DATA FOR THIS EXERCISE:

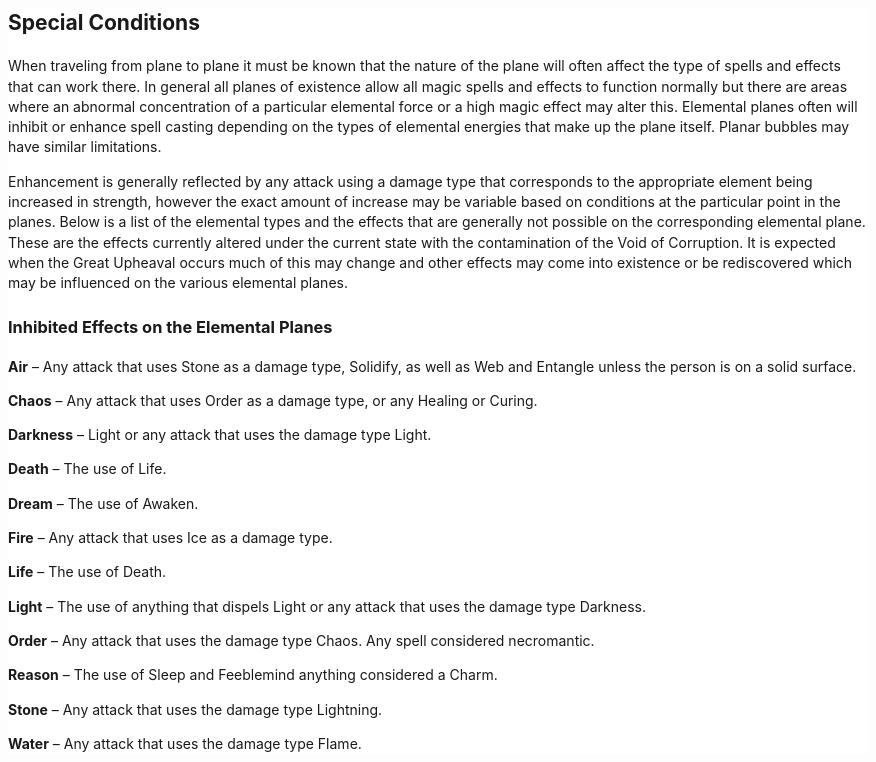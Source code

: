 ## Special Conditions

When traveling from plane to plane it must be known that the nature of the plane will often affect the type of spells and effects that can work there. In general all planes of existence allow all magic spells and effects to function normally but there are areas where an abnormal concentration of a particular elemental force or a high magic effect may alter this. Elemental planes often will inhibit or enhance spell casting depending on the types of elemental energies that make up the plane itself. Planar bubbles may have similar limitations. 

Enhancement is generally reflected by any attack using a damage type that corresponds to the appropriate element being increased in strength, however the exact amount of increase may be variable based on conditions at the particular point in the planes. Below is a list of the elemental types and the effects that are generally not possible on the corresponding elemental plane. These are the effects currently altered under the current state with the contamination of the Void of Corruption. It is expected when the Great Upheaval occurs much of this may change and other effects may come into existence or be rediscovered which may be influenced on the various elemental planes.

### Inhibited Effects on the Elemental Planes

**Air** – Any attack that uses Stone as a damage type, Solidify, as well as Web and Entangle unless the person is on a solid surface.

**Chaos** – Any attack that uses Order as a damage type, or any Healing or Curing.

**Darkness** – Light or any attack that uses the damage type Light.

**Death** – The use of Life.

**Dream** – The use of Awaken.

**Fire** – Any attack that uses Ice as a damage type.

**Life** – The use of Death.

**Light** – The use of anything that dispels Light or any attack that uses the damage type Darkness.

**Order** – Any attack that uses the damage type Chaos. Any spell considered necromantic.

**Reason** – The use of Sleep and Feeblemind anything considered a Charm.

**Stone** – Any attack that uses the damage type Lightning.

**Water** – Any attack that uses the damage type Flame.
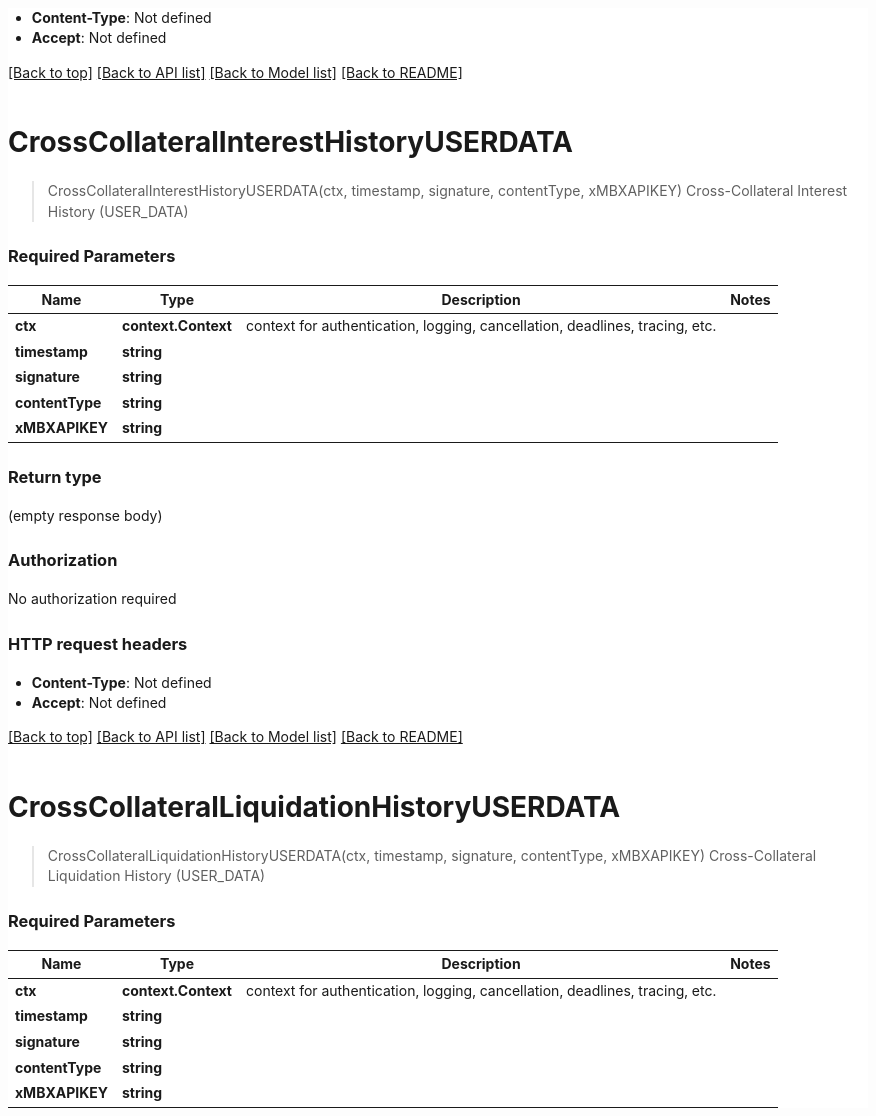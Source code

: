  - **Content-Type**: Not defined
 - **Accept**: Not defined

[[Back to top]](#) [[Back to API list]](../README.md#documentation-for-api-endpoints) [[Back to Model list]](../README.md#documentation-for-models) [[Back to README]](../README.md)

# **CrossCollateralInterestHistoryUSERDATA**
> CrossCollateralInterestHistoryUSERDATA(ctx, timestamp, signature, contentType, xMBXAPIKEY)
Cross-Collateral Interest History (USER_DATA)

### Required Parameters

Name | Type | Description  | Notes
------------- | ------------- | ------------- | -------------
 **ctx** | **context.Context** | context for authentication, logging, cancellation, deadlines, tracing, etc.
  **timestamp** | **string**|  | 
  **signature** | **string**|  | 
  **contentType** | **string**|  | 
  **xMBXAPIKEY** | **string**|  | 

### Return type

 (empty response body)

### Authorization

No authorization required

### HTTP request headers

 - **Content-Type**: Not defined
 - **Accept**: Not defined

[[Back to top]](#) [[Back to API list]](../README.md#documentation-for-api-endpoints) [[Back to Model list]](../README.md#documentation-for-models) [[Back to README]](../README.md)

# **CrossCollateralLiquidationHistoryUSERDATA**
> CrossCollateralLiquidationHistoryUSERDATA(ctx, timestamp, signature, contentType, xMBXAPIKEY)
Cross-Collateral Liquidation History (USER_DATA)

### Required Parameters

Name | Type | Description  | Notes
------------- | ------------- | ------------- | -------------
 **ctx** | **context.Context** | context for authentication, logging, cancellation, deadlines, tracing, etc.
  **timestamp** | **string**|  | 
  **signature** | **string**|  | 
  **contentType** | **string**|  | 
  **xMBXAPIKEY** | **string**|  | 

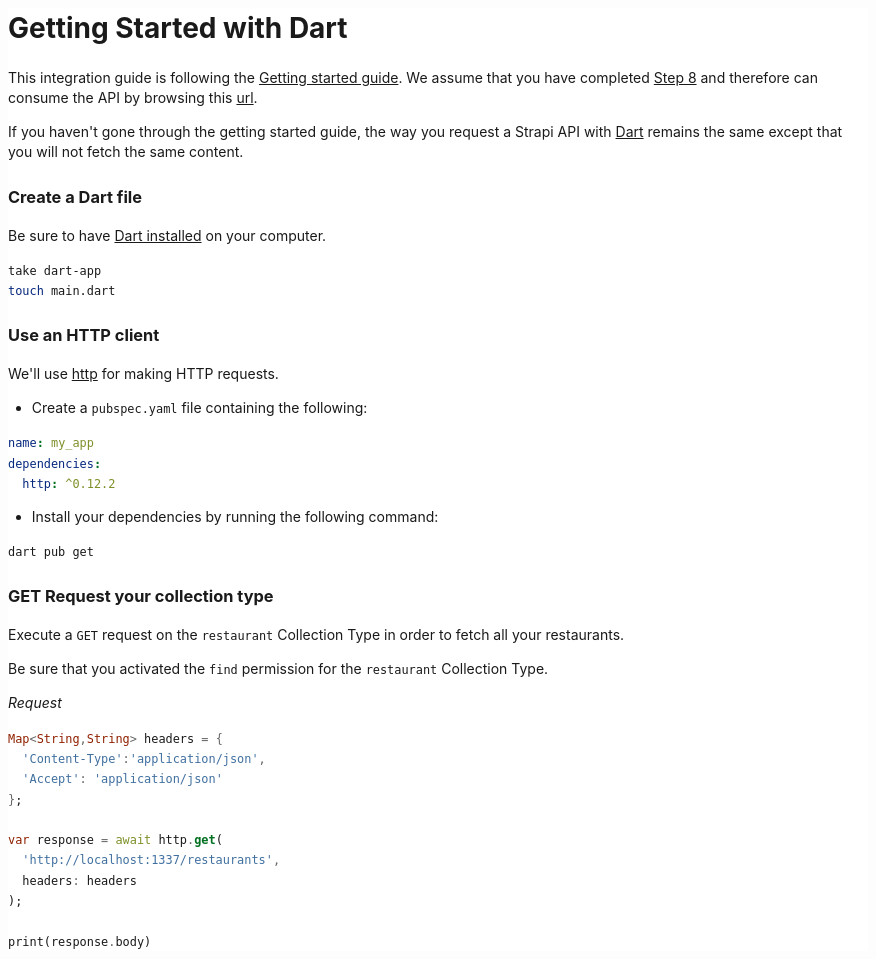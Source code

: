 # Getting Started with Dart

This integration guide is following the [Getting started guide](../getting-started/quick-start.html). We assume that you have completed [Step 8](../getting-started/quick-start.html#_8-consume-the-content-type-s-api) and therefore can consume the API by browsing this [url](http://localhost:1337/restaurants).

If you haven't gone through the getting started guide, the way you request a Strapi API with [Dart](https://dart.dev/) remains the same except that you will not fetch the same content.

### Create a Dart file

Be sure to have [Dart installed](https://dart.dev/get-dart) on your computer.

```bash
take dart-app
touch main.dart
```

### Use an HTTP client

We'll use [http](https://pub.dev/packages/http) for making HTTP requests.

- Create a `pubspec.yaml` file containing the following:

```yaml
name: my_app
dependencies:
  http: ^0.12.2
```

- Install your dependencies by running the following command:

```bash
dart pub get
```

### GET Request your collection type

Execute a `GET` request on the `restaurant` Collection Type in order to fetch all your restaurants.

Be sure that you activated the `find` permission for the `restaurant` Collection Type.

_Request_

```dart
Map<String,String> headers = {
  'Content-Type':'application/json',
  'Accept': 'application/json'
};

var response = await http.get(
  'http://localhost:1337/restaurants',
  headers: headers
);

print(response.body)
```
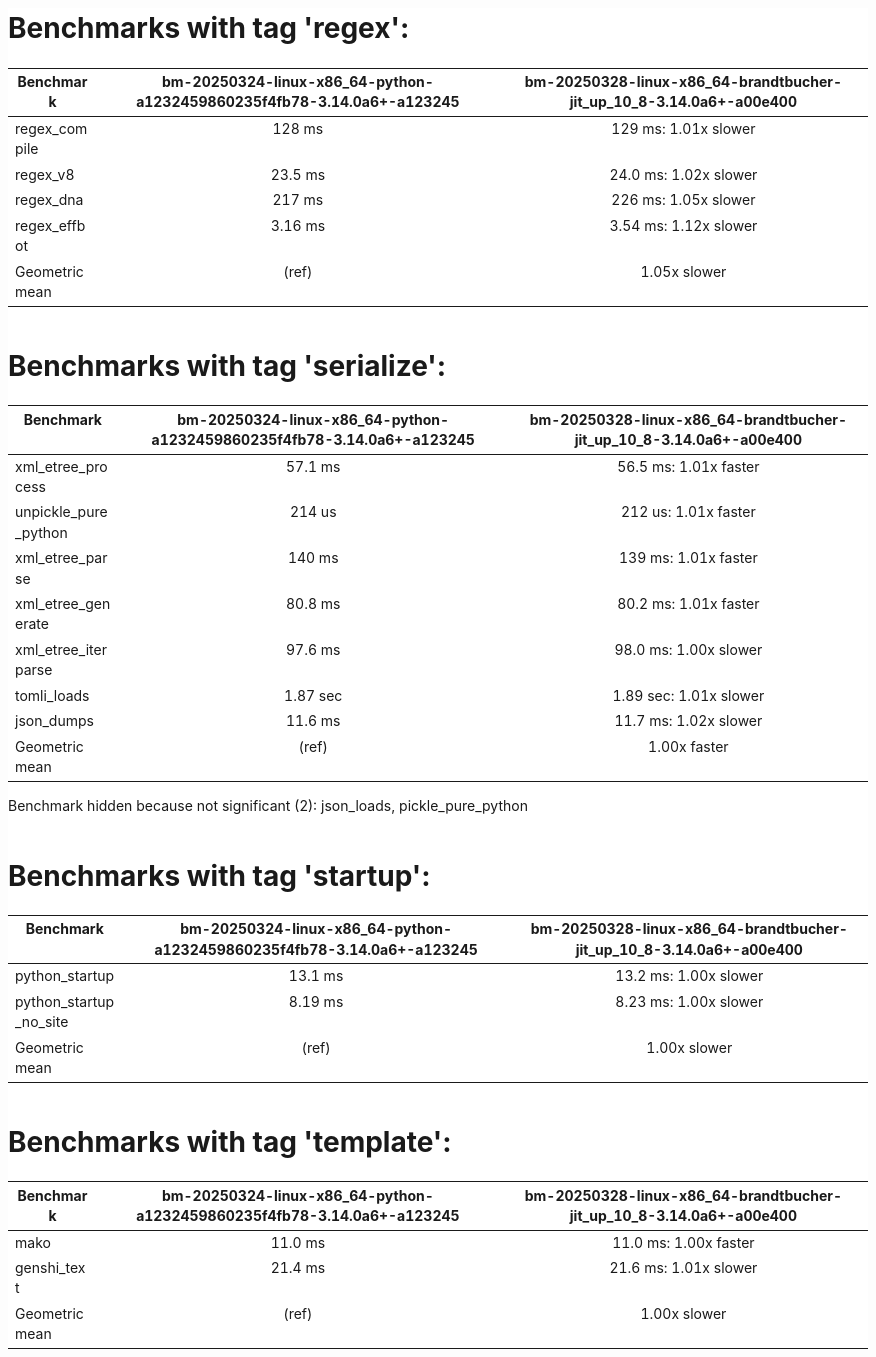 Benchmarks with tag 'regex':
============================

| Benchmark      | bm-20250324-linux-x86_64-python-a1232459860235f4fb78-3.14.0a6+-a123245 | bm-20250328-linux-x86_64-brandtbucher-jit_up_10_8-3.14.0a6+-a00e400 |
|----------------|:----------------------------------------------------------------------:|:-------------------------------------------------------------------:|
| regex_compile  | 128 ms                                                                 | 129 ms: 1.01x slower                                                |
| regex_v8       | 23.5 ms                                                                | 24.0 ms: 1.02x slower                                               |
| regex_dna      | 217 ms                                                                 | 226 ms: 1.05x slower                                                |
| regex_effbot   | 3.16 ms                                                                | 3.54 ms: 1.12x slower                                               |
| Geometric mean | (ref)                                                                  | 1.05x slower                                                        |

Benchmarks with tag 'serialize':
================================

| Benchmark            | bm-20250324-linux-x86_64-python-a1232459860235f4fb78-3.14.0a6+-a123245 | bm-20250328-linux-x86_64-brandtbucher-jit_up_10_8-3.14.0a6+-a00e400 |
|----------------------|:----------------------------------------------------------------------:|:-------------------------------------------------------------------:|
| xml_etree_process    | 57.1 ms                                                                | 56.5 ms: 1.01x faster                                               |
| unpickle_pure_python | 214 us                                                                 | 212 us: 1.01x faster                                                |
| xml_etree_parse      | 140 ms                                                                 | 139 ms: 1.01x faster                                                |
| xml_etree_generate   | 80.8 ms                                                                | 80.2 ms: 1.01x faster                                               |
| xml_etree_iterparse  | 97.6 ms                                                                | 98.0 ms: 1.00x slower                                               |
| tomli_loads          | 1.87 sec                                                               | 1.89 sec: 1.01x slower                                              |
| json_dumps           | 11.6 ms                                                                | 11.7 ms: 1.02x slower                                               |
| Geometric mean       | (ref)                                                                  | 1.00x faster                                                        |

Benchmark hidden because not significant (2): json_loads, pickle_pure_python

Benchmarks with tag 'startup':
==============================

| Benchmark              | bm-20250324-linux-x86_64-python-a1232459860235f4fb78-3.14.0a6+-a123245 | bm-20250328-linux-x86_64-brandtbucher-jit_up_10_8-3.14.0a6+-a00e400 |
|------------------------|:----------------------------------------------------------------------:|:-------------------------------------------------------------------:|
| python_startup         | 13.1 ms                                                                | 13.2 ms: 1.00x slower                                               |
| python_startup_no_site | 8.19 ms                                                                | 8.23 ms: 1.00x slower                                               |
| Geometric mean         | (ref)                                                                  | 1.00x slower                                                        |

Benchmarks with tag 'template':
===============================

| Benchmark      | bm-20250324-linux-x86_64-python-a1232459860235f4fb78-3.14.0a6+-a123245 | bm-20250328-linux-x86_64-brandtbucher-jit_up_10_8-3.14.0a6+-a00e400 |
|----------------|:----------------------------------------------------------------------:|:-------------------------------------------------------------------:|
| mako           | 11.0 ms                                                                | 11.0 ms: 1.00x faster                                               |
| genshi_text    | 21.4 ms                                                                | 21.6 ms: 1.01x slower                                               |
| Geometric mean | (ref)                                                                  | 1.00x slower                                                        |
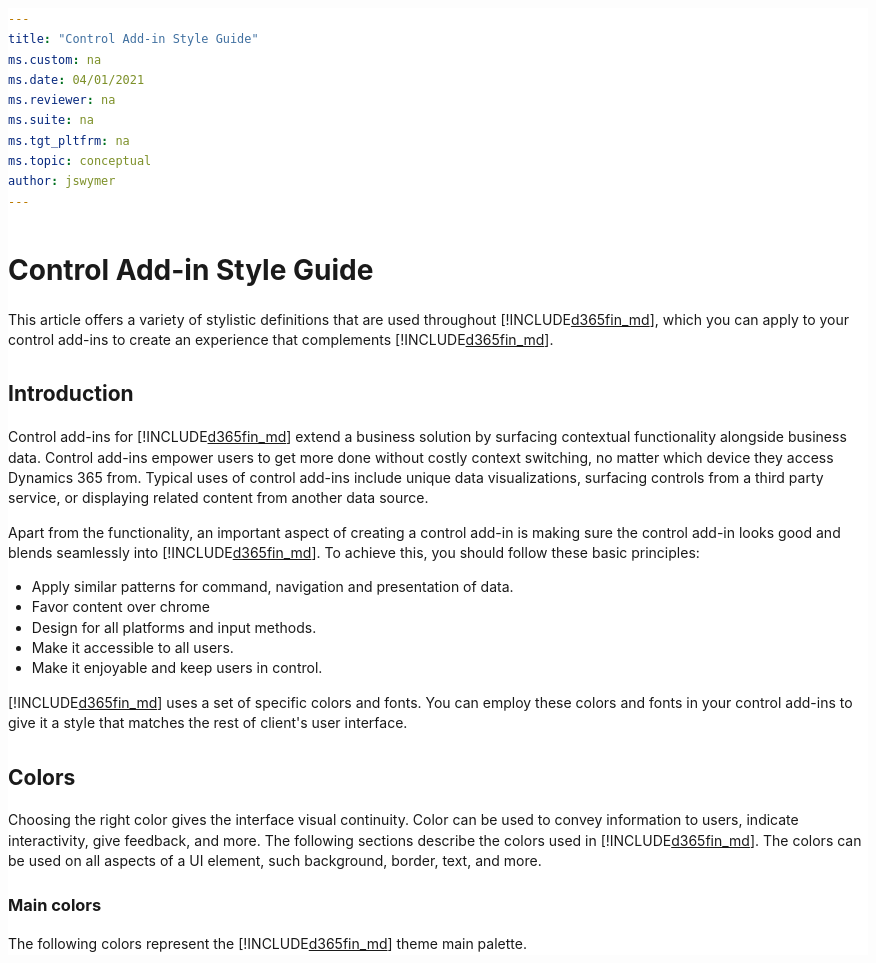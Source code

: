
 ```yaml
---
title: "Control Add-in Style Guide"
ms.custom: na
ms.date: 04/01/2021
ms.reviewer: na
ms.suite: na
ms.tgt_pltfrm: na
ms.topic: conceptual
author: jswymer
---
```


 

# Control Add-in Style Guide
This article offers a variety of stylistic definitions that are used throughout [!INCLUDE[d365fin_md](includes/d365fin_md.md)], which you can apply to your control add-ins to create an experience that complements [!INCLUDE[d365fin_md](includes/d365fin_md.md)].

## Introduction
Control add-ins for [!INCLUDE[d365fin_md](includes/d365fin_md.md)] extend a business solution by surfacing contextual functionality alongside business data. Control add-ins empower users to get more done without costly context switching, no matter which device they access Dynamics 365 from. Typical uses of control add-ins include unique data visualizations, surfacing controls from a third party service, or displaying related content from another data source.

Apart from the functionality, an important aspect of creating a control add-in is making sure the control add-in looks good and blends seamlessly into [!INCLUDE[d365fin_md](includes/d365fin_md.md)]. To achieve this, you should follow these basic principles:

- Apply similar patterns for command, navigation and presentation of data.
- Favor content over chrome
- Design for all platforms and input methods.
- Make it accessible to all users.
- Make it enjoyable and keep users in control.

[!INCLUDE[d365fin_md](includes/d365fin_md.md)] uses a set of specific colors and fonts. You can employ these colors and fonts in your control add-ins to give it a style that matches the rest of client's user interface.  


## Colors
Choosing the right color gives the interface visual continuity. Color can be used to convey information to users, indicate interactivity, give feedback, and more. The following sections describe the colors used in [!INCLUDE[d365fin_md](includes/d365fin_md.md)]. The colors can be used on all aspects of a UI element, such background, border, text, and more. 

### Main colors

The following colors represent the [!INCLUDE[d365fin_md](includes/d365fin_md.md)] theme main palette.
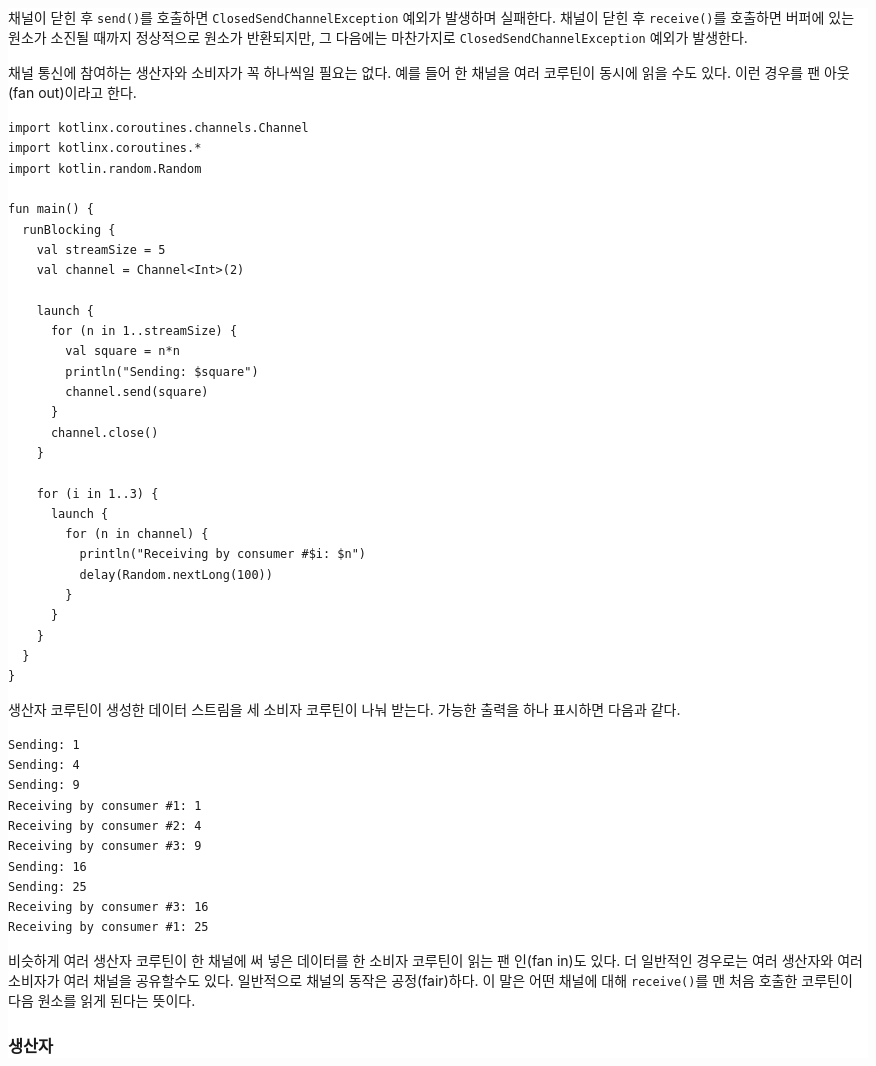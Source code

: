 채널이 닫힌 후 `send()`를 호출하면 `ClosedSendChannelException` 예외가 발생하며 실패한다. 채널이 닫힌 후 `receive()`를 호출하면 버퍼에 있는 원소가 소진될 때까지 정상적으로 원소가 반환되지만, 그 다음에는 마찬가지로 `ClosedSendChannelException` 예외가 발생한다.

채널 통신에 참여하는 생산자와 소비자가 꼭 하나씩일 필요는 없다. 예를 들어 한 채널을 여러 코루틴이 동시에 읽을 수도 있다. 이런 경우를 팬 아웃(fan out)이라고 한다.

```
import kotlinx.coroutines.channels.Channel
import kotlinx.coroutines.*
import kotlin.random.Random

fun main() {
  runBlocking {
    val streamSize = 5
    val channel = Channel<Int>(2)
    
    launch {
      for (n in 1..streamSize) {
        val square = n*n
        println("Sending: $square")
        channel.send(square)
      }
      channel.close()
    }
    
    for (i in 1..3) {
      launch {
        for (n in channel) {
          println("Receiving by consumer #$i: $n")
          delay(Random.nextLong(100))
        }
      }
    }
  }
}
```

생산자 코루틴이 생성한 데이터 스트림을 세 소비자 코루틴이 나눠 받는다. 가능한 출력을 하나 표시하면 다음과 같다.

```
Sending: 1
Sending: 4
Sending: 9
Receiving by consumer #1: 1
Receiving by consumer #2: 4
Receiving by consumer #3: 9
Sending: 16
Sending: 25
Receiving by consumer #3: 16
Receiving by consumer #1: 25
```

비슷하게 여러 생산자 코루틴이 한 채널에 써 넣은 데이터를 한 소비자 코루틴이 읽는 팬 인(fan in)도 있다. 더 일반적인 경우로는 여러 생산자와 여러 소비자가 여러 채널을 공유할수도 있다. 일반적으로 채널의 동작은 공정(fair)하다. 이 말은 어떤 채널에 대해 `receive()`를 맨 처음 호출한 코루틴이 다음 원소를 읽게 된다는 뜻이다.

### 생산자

PROMPT:
Filter these records, keeping every line where the word "file" occurs.

COMPLETED EXERCISE:
### Create a Dart file
- Create a `pubspec.yaml` file containing the following:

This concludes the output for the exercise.